On Wednesday, Oct. 28, Seattle Opera performed “Carmen” by Georges Bizet.

“Carmen” was Bizet’s final opera, and at his time of death it had been almost universally panned by critics. Fortunately for audiences everywhere, “Carmen” eventually reversed its reputation and went on to become one of the most famous and frequently performed operas of all time.

“Carmen” tells the tragic tale of a soldier of duty called Don José who, upon meeting the lovely Carmen, abandons his former life to be with her. Along the way he is thrown in jail and flees to Spain, only returning to France to be with his dying mother. Years later he returns to Spain only to find Carmen married to his rival, and madness takes over.
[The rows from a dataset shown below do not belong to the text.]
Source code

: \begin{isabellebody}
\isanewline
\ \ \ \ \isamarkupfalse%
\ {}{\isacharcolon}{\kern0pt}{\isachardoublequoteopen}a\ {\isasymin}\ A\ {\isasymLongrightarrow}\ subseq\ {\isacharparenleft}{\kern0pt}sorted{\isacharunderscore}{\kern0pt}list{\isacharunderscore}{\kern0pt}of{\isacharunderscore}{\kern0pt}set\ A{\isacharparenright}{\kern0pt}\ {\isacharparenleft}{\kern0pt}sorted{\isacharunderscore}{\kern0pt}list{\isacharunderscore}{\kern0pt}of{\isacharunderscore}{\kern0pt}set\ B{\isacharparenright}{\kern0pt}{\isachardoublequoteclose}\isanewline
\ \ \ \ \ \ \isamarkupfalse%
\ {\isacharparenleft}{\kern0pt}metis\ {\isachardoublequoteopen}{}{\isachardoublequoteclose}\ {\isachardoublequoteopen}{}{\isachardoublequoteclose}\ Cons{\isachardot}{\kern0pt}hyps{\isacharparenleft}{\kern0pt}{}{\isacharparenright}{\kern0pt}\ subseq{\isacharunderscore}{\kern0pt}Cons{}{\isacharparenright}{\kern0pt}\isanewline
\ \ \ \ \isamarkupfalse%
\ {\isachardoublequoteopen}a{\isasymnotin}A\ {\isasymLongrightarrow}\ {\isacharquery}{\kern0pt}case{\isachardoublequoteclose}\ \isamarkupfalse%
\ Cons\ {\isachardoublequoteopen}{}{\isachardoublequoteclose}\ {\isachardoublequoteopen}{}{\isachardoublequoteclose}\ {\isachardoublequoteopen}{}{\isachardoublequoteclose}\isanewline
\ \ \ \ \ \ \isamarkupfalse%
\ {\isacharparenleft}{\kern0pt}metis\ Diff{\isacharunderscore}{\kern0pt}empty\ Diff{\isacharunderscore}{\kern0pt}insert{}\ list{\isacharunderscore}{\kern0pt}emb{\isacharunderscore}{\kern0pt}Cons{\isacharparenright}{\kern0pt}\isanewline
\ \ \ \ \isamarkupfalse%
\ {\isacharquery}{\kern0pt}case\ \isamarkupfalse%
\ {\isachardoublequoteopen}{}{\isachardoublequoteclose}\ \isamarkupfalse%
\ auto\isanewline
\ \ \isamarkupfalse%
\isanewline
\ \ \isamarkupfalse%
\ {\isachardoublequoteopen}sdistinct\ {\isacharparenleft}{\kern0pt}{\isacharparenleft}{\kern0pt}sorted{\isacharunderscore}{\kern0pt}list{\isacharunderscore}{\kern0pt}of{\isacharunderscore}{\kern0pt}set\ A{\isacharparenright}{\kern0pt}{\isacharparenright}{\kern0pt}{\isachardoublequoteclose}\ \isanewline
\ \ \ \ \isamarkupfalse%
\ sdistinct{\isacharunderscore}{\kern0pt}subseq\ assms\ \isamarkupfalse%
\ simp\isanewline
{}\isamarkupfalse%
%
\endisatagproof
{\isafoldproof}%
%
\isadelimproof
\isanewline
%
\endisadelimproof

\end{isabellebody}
The Seattle performance began promptly at 7:30 p.m. and the crowd immediately grew silent. Set in Spain and performed entirely in French, English subtitles were displayed on a monitor above the stage, which is high enough that many in the front row (including several UPS students and faculty) had to crane their necks to read the text.

However, one could have easily enjoyed and understood the entire opera without reading a single word. The performances were so virtuosic and masterful that I often found the text distracting, focusing instead on the interactions between characters and the emotions they portrayed, which were far more telling.

Seattle’s production was directed by Bernard Uzan and featured an ensemble cast from around the world, starring Anita Rachvelishvili as Carmen, Luis Chapa as Don Jose, with an orchestra led by conductor Pier Giorgio Morandi. For more than half of the singers, “Carmen” was their Seattle Opera debut.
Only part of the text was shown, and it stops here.